1. Clear and specific stories describe the experience and inform your process.

Knowing the specific decisions and actions that brought success to others can help you on your journey. This is true without a doubt. But knowing how they would approach the same challenge with different circumstances, or even a new challenge is a different ball of wax altogether. And the answers are not nearly as valuable because the likelihood of successful application is decreased.

2. Shifting to the hypothetical scenarios allows the pros to guess what would be better in the land of make believe. 

Those who made it big, spend time reflecting on their past and pontificating on prescriptions for others. This often results in new ideas based on unproven theories that assume different conditions.

There is no escaping the revisionist bias either. The reflective advice from the successful is often filled with rose-colored idealism.  Wealth, regret and lessons learned often motivate us to change the story. Those lessons learned inspire new ideas, that are often widely espoused before being thoroughly tested.

3. The path behind us looks completely different and harder to describe at 20,000 feet.

A good way to explain this is to think of Ebenezer Scrooge at the end of Charles Dickens' A Christmas Carol. In the story, a crude, mean man, amasses tons of wealth, reflects upon his life in old age and realizes he focused on the wrong things in life. After a series of spiritual interventions, he becomes generous and espouses goodwill towards his fellow man.

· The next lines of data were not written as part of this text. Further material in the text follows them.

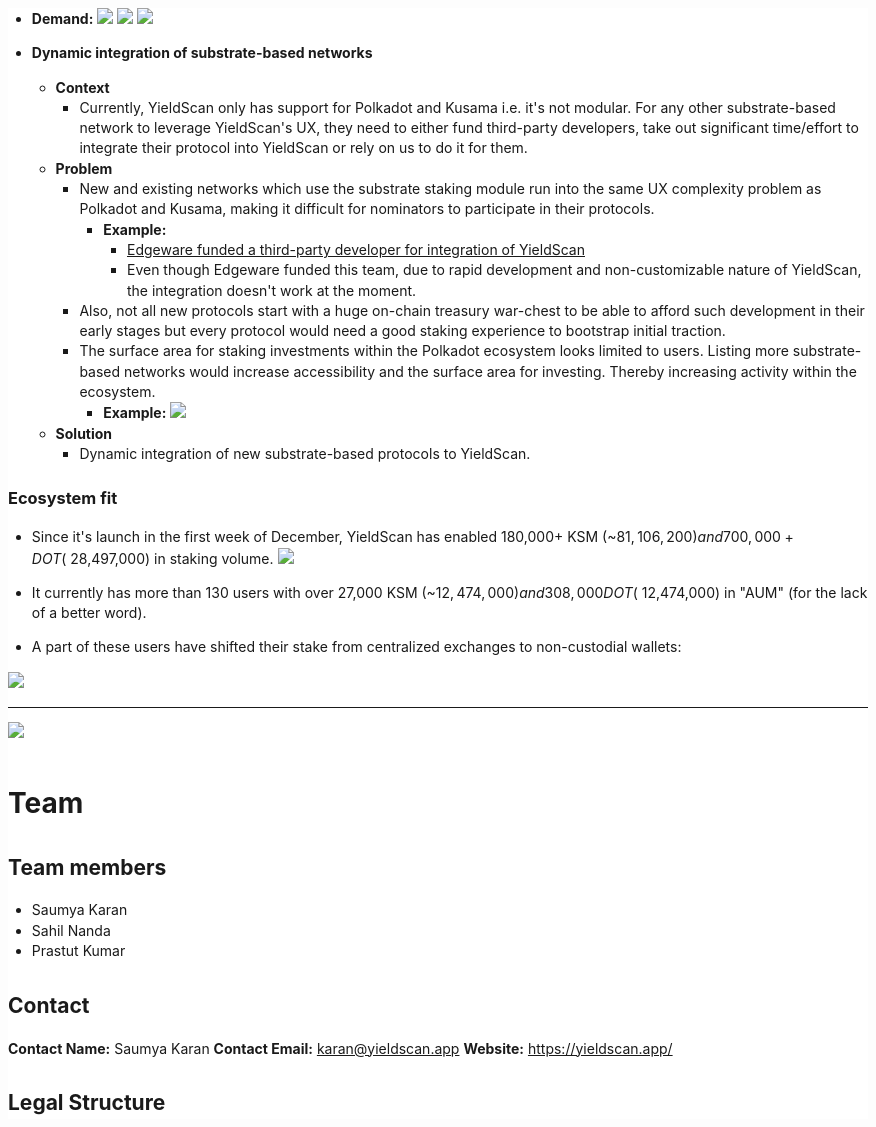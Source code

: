   - **Demand:**
                    ![](https://firebasestorage.googleapis.com/v0/b/firescript-577a2.appspot.com/o/imgs%2Fapp%2FYieldScan%2FQUSoRPnKpS.png?alt=media&token=38ec368a-5985-4ba8-b99f-a91a71584b31)
                    ![](https://firebasestorage.googleapis.com/v0/b/firescript-577a2.appspot.com/o/imgs%2Fapp%2FYieldScan%2Fcl-OazIdXe.png?alt=media&token=58f210cb-51b3-4a7a-9009-0c0694571c9e)
                    ![](https://firebasestorage.googleapis.com/v0/b/firescript-577a2.appspot.com/o/imgs%2Fapp%2FYieldScan%2FOGgqADpFtW.png?alt=media&token=3e4b5da2-703f-472a-8342-d0db25a34cdc)
                    
- **Dynamic integration of substrate-based networks**
    - **Context**
        - Currently, YieldScan only has support for Polkadot and Kusama i.e. it's not modular. For any other substrate-based network to leverage YieldScan's UX, they need to either fund third-party developers, take out significant time/effort to integrate their protocol into YieldScan or rely on us to do it for them.
    - **Problem**
        - New and existing networks which use the substrate staking module run into the same UX complexity problem as Polkadot and Kusama, making it difficult for nominators to participate in their protocols.
            - **Example:** 
                - [Edgeware funded a third-party developer for integration of YieldScan](https://github.com/edgeware-builders/construction-projects/blob/main/active/src/yieldscan-integration.md)
                - Even though Edgeware funded this team, due to rapid development and non-customizable nature of YieldScan, the integration doesn't work at the moment. 
        - Also, not all new protocols start with a huge on-chain treasury war-chest  to be able to afford such development in their early stages but every protocol would need a good staking experience to bootstrap initial traction. 
        - The surface area for staking investments within the Polkadot ecosystem looks limited to users. Listing more substrate-based networks would increase accessibility and the surface area for investing. Thereby increasing activity within the ecosystem.
            - **Example:**
                ![](https://firebasestorage.googleapis.com/v0/b/firescript-577a2.appspot.com/o/imgs%2Fapp%2FYieldScan%2FVr14hcCOiJ.png?alt=media&token=47758a2d-f143-4494-999d-e09bbb407ccf)
    - **Solution**
        - Dynamic integration of new substrate-based protocols to YieldScan.

### Ecosystem fit
- Since it's launch in the first week of December, YieldScan has enabled 180,000+ KSM (~$81,106,200) and 700,000+ DOT (~$28,497,000) in staking volume.
![](https://i.imgur.com/bTMjwkB.png)

- It currently has more than 130 users with over 27,000 KSM (~$12,474,000) and 308,000 DOT (~$12,474,000) in "AUM" (for the lack of a better word).
- A part of these users have shifted their stake from centralized exchanges to non-custodial wallets:

![](https://i.imgur.com/UF9x4UG.png)
 
---
![](https://i.imgur.com/KXKIs0a.png)


# Team
## Team members
- Saumya Karan
- Sahil Nanda
- Prastut Kumar
## Contact
**Contact Name:** Saumya Karan
**Contact Email:** [karan@yieldscan.app](mailto:karan@yieldscan.app)
**Website:** https://yieldscan.app/
## Legal Structure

The shift in both attitude and tact, is remarkably easier to do, when your own basic, material needs are met. The dirty truth of it is the flawed, dysfunctional and even toxic attitudes and actions helped bring the original success. By attempting to deny or cut out the upsides that came from these attitudes, we start working with different equations.

4. Asking for the crib notes from the proven playbook removes the guess work and gets you what actually works.

Our desire to redeem ourselves is so strong. Mistakes large and small are guaranteed on the entrepreneurial path. We often unconsciously project our baggage and embed corrective action into our advice to others. While we may find it comforting, we usually don't know for sure that the changes would produce better results. And Elon Musk and Bill Gates are no less human.

So, if you're trying to hustle from A to B, and you run into Bill Gates or Elon Musk on an elevator, don't ask them what they'd do differently. Ask them to share specifics from their playbook. Try to learn an emulate their process. Details from the proven playbook of the successful are more valuable than their best guesses for new challenges.